- _EXERCISE INPUTS_

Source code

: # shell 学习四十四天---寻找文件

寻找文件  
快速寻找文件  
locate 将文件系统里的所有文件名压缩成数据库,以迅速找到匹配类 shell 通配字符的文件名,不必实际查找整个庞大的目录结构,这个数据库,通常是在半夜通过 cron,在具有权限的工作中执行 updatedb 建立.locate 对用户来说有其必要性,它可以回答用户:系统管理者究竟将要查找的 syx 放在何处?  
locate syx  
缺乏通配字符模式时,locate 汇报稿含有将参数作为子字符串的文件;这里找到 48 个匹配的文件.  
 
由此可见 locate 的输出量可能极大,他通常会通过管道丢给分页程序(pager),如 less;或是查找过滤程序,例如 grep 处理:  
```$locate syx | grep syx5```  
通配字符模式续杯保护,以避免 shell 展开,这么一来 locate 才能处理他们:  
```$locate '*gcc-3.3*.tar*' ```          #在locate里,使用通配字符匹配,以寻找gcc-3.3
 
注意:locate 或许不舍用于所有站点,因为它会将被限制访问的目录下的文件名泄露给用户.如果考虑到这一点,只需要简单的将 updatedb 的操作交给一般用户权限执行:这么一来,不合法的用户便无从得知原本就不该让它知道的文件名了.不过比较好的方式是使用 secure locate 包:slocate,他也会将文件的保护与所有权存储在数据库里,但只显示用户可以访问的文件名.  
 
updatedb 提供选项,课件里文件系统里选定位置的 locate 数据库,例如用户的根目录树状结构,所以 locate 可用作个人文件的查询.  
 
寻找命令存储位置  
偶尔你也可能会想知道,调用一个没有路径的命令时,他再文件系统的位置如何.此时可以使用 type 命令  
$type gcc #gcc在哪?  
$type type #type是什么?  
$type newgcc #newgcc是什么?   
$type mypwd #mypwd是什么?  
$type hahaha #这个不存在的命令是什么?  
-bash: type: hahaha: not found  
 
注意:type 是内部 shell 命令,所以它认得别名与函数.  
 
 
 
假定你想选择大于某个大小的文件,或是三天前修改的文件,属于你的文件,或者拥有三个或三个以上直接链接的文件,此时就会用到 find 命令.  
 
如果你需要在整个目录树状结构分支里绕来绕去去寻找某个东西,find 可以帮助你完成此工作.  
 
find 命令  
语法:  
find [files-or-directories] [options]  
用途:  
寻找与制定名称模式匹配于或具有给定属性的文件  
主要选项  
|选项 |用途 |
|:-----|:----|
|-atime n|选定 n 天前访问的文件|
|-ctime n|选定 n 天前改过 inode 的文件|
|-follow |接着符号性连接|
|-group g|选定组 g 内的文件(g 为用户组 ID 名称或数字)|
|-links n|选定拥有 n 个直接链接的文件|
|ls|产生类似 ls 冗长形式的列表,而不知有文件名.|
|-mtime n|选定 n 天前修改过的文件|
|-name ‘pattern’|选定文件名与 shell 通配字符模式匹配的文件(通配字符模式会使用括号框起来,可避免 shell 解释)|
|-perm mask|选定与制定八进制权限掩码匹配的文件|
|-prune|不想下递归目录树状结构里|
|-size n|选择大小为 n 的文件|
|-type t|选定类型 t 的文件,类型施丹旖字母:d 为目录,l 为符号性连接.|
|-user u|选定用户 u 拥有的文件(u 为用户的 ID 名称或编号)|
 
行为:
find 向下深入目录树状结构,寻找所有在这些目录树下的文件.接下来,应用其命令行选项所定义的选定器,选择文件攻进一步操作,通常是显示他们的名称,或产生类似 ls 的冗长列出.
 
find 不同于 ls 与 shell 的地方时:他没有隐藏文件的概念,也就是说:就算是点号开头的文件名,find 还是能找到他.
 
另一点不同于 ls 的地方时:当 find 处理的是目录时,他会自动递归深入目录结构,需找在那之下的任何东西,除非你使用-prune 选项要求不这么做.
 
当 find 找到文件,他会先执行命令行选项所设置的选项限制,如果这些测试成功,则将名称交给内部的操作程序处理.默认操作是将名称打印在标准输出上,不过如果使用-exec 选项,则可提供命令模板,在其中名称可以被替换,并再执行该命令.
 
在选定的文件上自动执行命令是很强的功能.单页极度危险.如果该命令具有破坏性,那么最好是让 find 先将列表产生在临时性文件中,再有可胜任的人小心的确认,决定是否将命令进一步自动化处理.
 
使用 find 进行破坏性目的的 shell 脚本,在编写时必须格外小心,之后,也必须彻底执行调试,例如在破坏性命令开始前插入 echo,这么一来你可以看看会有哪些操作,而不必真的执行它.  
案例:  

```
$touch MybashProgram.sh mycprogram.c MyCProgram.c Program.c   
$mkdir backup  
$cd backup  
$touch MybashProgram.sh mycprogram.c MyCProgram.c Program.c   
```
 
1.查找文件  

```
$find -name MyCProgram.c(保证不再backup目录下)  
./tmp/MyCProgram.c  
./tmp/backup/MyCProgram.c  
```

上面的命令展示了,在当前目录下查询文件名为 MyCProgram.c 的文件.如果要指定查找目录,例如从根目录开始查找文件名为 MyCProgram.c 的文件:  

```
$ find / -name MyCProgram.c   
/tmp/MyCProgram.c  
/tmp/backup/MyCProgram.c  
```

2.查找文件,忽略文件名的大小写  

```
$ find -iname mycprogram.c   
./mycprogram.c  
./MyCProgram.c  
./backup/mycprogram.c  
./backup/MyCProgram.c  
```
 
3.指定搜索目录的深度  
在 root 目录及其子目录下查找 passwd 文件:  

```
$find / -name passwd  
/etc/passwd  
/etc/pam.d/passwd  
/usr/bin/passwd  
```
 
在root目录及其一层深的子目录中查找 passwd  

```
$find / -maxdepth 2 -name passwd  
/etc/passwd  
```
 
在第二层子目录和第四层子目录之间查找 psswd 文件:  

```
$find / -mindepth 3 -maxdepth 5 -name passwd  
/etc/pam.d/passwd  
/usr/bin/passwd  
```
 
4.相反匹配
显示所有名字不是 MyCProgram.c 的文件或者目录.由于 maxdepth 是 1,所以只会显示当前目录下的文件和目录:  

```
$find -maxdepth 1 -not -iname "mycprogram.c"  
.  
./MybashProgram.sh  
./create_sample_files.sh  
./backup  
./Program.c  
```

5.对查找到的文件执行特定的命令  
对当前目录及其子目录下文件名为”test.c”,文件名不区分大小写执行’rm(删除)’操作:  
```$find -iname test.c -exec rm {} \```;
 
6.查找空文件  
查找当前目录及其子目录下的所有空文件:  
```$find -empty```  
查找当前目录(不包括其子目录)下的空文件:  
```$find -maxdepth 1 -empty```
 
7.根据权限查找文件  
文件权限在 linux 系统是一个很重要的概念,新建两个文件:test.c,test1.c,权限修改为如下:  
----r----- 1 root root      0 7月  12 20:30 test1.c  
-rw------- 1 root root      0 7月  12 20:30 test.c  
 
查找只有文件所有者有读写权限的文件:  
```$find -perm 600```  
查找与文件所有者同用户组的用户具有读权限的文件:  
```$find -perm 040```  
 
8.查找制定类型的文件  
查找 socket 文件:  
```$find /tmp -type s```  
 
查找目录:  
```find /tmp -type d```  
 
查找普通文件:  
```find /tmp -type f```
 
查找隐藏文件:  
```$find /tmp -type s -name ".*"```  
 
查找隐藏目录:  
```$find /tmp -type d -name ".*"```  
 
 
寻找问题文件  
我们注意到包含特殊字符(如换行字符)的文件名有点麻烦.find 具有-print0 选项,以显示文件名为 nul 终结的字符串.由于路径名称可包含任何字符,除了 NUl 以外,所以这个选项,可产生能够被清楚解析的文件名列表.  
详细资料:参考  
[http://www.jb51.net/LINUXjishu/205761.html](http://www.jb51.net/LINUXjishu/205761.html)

- _EXERCISE AIM_
What is needed here is one number: how many lines of the entries hold the string "passwd".

- _ANSWER TO THE EXERCISE_
11